La troisième semaine de campagne a été très difficile pour le Président-candidat, Azali Assoumani et son parti CRC. Dans certaines localités, ils ont été pris à partie, hués, insultés et ont dû même rebrousser chemin dans certaines d’entre elles. Aucun autre candidat n’a été interdit dans une ville ou village au cours de cette campagne. Mais, les partisans de la CRC continuent à affirmer qu’il est aimé partout, pour préparer les consciences à accepter une victoire dès le premier tour.
Par MiB
Pendant la troisième semaine de campagne, le parti CRC a fait la démonstration de sa capacité à mobiliser les finances de l’État et les fonctionnaires dans des tours qu’ils ont appelé la caravane de la CRC, à Ngazidja et à Anjouan. Mais, plus on avance dans la campagne et plus les Comoriens révèlent la haine qu’ils ont d’un gouvernement qui a les pleins pouvoirs depuis 2016, mais qui a été incapable de réduire la misère et les problèmes essentiels des Comoriens (eau, électricité, éducation, santé, justice…).

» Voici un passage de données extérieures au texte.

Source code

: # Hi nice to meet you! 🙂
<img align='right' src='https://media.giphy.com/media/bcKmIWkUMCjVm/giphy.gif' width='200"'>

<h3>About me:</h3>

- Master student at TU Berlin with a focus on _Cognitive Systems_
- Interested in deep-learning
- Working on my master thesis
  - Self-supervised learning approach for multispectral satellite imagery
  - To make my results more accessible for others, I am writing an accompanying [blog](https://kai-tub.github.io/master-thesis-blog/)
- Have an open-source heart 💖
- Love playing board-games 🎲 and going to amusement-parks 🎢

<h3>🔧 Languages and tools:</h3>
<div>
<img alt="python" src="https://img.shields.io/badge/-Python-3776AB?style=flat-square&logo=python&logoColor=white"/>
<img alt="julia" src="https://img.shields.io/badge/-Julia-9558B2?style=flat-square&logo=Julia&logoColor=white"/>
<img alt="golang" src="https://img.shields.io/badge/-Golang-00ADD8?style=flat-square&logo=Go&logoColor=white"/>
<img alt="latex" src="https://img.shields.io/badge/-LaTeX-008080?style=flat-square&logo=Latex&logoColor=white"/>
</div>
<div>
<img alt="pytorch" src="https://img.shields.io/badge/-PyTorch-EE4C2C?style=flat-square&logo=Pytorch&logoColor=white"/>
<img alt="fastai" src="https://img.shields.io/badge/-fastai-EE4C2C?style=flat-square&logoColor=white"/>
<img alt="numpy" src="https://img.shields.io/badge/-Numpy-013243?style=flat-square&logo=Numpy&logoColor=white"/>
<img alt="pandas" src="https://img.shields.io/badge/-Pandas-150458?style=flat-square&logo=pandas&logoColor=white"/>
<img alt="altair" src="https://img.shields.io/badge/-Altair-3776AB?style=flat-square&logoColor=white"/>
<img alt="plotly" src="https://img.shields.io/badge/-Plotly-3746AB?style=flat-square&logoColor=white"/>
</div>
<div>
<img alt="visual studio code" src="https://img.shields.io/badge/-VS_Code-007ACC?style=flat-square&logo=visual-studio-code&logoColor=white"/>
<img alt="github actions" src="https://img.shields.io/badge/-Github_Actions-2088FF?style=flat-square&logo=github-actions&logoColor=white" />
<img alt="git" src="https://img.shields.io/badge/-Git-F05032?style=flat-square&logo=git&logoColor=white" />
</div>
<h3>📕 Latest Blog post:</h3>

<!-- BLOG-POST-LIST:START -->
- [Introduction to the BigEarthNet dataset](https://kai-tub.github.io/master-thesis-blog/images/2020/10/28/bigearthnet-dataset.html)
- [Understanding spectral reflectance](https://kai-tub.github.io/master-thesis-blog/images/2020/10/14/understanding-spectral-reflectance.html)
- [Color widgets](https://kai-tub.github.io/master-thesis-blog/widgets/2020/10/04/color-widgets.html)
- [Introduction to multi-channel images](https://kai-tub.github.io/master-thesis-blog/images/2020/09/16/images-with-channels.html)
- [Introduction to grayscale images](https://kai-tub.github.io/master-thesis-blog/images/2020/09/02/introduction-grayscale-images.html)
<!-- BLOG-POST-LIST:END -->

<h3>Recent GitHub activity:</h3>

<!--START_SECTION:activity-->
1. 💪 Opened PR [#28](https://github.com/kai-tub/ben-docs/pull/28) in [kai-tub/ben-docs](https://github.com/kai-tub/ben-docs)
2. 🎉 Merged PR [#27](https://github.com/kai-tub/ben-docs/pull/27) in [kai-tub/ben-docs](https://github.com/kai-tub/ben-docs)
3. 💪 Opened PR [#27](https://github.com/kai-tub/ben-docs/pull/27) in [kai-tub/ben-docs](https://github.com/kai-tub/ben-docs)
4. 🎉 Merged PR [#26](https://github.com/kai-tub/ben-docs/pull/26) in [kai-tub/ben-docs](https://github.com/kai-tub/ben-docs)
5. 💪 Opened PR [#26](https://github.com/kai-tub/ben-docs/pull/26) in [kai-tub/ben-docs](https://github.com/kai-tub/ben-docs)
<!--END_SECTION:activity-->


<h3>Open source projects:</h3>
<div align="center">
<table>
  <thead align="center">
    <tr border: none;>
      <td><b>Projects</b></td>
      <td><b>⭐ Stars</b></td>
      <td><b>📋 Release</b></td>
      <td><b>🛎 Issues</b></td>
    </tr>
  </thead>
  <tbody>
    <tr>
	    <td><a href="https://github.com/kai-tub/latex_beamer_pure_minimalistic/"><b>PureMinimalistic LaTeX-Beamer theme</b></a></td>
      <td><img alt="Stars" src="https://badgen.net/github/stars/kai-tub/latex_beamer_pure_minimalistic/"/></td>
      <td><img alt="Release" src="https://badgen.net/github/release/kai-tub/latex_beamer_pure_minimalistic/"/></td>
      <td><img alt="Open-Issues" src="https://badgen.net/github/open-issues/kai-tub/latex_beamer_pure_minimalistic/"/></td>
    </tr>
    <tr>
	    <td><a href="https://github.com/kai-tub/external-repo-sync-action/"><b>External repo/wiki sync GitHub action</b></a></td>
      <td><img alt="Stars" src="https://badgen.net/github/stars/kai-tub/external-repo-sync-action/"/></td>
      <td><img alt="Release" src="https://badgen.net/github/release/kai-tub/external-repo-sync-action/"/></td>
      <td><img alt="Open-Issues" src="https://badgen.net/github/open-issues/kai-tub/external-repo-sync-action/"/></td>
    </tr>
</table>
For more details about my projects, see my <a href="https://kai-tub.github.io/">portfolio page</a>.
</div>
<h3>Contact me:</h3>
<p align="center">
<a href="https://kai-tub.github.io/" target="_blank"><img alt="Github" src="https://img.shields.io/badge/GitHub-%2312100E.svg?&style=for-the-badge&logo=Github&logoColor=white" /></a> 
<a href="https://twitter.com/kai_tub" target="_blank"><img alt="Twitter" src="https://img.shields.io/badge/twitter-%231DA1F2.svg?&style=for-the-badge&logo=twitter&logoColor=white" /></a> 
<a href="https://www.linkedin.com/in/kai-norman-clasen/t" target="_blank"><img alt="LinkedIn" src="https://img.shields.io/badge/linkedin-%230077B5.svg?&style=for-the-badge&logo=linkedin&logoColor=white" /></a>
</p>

Certaines villes et villages ont laissé éclater leur colère en avançant des arguments divers, mais qui se trouvent résumés presqu’à chaque fois dans le mot « délaissement ». Le sentiment que le gouvernement est loin et n’a rien fait pour eux. Ces mouvements sont souvent menés par des jeunes, et ce n’est pas étonnant quand on se rappelle qu’en 2016, le candidat Azali avait promis : « Un jeune = un emploi ». Et que dès son investiture, il a commencé à licencier des jeunes de la fonction publique.
La CRC huée et chassée
Symboliquement, c’est dans la ville de Koki, qui abrite la prison d’Anjouan, que les habitants ont commencé à rejeter les militants de la CRC le 27 décembre. Ils ont été coursés et hués jusqu’à la sortie de la ville. C’était inimaginable il y a encore quelques jours tant Azali semblait contrôler l’île par la peur.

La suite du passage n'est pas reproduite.